= Exercise prompt =
Below are the records. Retype exactly the lines between the lines holding "1. It discusses" and "2. It also discusses", inclusive.

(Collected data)

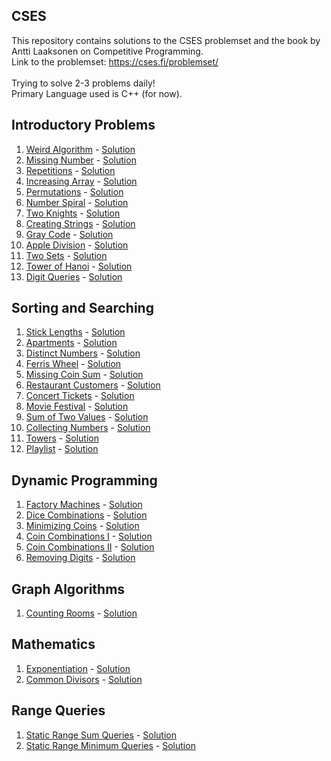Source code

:## CSES
This repository contains solutions to the CSES problemset and the book by Antti Laaksonen on Competitive Programming. <br>
Link to the problemset: https://cses.fi/problemset/
<br><br>
Trying to solve 2-3 problems daily!
<br> Primary Language used is C++ (for now).

## Introductory Problems
1. [Weird Algorithm](https://cses.fi/problemset/task/1068) - [Solution](Intro/1068.cpp) <br>
1. [Missing Number](https://cses.fi/problemset/task/1083) - [Solution](Intro/1083.cpp) <br>
1. [Repetitions](https://cses.fi/problemset/task/1069) - [Solution](Intro/1069.cpp) <br>
1. [Increasing Array](https://cses.fi/problemset/task/1094) - [Solution](Intro/1094.cpp) <br>
1. [Permutations](https://cses.fi/problemset/task/1070) - [Solution](Intro/1070.cpp) <br>
1. [Number Spiral](https://cses.fi/problemset/task/1071) - [Solution](Intro/1071.cpp) <br>
1. [Two Knights](https://cses.fi/problemset/task/1070) - [Solution](Intro/1072.cpp) <br>
1. [Creating Strings](https://cses.fi/problemset/task/1622) - [Solution](Intro/1622.cpp) <br>
1. [Gray Code](https://cses.fi/problemset/task/2205) - [Solution](Intro/2205.cpp) <br>
1. [Apple Division](https://cses.fi/problemset/task/1623) - [Solution](Intro/1623.cpp) <br>
1. [Two Sets](https://cses.fi/problemset/task/1092) - [Solution](Intro/1092.cpp) <br>
1. [Tower of Hanoi](https://cses.fi/problemset/task/2165) - [Solution](Intro/2165.cpp) <br>
1. [Digit Queries](https://cses.fi/problemset/task/2431) - [Solution](Intro/2431.py) <br>

## Sorting and Searching
1. [Stick Lengths](https://cses.fi/problemset/task/1074) - [Solution](Sorting/1074.cpp) <br>
1. [Apartments](https://cses.fi/problemset/task/1084) - [Solution](Sorting/1084.cpp) <br>
1. [Distinct Numbers](https://cses.fi/problemset/task/1621) - [Solution](Sorting/1621.cpp) <br>
1. [Ferris Wheel](https://cses.fi/problemset/task/1090) - [Solution](Sorting/1090.cpp) <br>
1. [Missing Coin Sum](https://cses.fi/problemset/task/2183) - [Solution](Sorting/2183.cpp) <br>
1. [Restaurant Customers](https://cses.fi/problemset/task/1619) - [Solution](Sorting/1619.cpp) <br>
1. [Concert Tickets](https://cses.fi/problemset/task/1091) - [Solution](Sorting/1091.cpp) <br>
1. [Movie Festival](https://cses.fi/problemset/task/1629) - [Solution](Sorting/1629.cpp) <br>
1. [Sum of Two Values](https://cses.fi/problemset/task/1640) - [Solution](Sorting/1640.cpp) <br>
1. [Collecting Numbers](https://cses.fi/problemset/task/2216) - [Solution](Sorting/2216.cpp) <br>
1. [Towers](https://cses.fi/problemset/task/1073) - [Solution](Sorting/1073.cpp) <br>
1. [Playlist](https://cses.fi/problemset/task/1141) - [Solution](Sorting/1141.cpp) <br>

## Dynamic Programming
1. [Factory Machines](https://cses.fi/problemset/task/1620) - [Solution](DP/1620.cpp) <br>
1. [Dice Combinations](https://cses.fi/problemset/task/1633) - [Solution](DP/1633.cpp) <br>
1. [Minimizing Coins](https://cses.fi/problemset/task/1634) - [Solution](DP/1634.cpp) <br>
1. [Coin Combinations I](https://cses.fi/problemset/task/1635) - [Solution](DP/1635.cpp) <br>
1. [Coin Combinations II](https://cses.fi/problemset/task/1636) - [Solution](DP/1636.cpp) <br>
1. [Removing Digits](https://cses.fi/problemset/task/1637) - [Solution](DP/1637.cpp) <br>

## Graph Algorithms
1. [Counting Rooms](https://cses.fi/problemset/task/1192) - [Solution](Graph/1192.cpp) <br>

## Mathematics
1. [Exponentiation](https://cses.fi/problemset/task/1095) - [Solution](Math/1095.cpp) <br>
1. [Common Divisors](https://cses.fi/problemset/task/1081) - [Solution](Math/1081.cpp) <br>

## Range Queries
1. [Static Range Sum Queries](https://cses.fi/problemset/task/1646) - [Solution](Range/1646.cpp) <br>
1. [Static Range Minimum Queries](https://cses.fi/problemset/task/1647) - [Solution](Range/1647.cpp) <br>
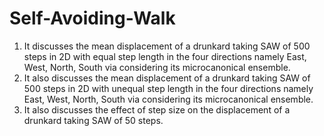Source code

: # Self-Avoiding-Walk
1. It discusses the mean displacement of a drunkard taking SAW of 500 steps in 2D with equal step length in the four directions namely East, West, North, South via considering its microcanonical ensemble.
2. It also discusses the mean displacement of a drunkard taking SAW of 500 steps in 2D with unequal step length in the four directions namely East, West, North, South via considering its microcanonical ensemble.
3. It also discusses the effect of step size on the displacement of a drunkard taking SAW of 50 steps.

= Solution to this exercise =
1. It discusses the mean displacement of a drunkard taking SAW of 500 steps in 2D with equal step length in the four directions namely East, West, North, South via considering its microcanonical ensemble.
2. It also discusses the mean displacement of a drunkard taking SAW of 500 steps in 2D with unequal step length in the four directions namely East, West, North, South via considering its microcanonical ensemble.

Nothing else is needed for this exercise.